Christine Lehleiter awarded Humboldt Fellowship
Dissection of the neck and thorax by Haincelain. Jules Cloquet. Manuel d'anatomie descriptive du corps humain. Paris: Bechet jeune, 1825. Pl. 186. Courtesy of Thomas Fisher Rare Book Library, University of Toronto

Christine Lehleiter awarded Humboldt Fellowship

Congratulations to Christine Lehleiter who has been awarded a Humboldt Fellowship for her project ‘Stimulus, Response, Behavior: Habit at the Intersection of Nature and Culture (1750-1850)’

Stimulus-response connections gained their modern meaning in the context of behaviorist psychology which understood human and animal habit as a result of unconsciously evolving processes of learning (e.g. Watson, Pavlov). This understanding of habit became highly influential in behavioral psychology, but it did not remain unchallenged. Early and strong criticism came from researchers in sociology, for which the behaviorist understanding of habit seemed too mechanistic to account for human behavior and social interaction.
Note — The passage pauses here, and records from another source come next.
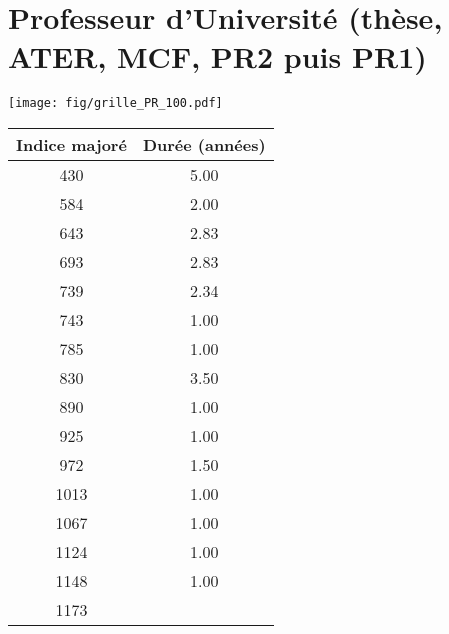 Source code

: \newpage 
 
\chapter{Professeur d'Université (thèse, ATER, MCF, PR2 puis PR1)} 

\begin{minipage}{0.55\linewidth}\texttt{[image: fig/grille\_PR\_100.pdf]}\end{minipage} 
\begin{minipage}{0.3\linewidth} 
 \begin{center} 

\begin{tabular}[htb]{|c|c|} 
\hline 
 Indice majoré &  Durée (années) \\ 
\hline \hline 
 430 &  5.00 \\ 
\hline 
 584 &  2.00 \\ 
\hline 
 643 &  2.83 \\ 
\hline 
 693 &  2.83 \\ 
\hline 
 739 &  2.34 \\ 
\hline 
 743 &  1.00 \\ 
\hline 
 785 &  1.00 \\ 
\hline 
 830 &  3.50 \\ 
\hline 
 890 &  1.00 \\ 
\hline 
 925 &  1.00 \\ 
\hline 
 972 &  1.50 \\ 
\hline 
 1013 &  1.00 \\ 
\hline 
 1067 &  1.00 \\ 
\hline 
 1124 &  1.00 \\ 
\hline 
 1148 &  1.00 \\ 
\hline 
 1173 &   \\ 
\hline 
\hline 
\end{tabular} 
\end{center} 
 \end{minipage} 

~\\ 
 


   
 \localtableofcontents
Substantial efforts were undertaken in the humanities to rehabilitate the habit concept by freeing it from mechanistic patterns (e.g. Bourdieu, Merleau-Ponty). Christine Lehleiter’s project starts from the premise that the very exclusion of deterministic definitions of habit originates in a reductive understanding of materialist-sensualist traditions. The project aims to uncover the pre-history of habit with particular attention to its psychological and embodied aspects. Located in the Long Eighteenth Century, ‘Stimulus, Response, Behavior’ strives to contribute historical and critical considerations to a concept which has gained new significance in the context of recent developments in computational assessments of human behavior and in artificial intelligence.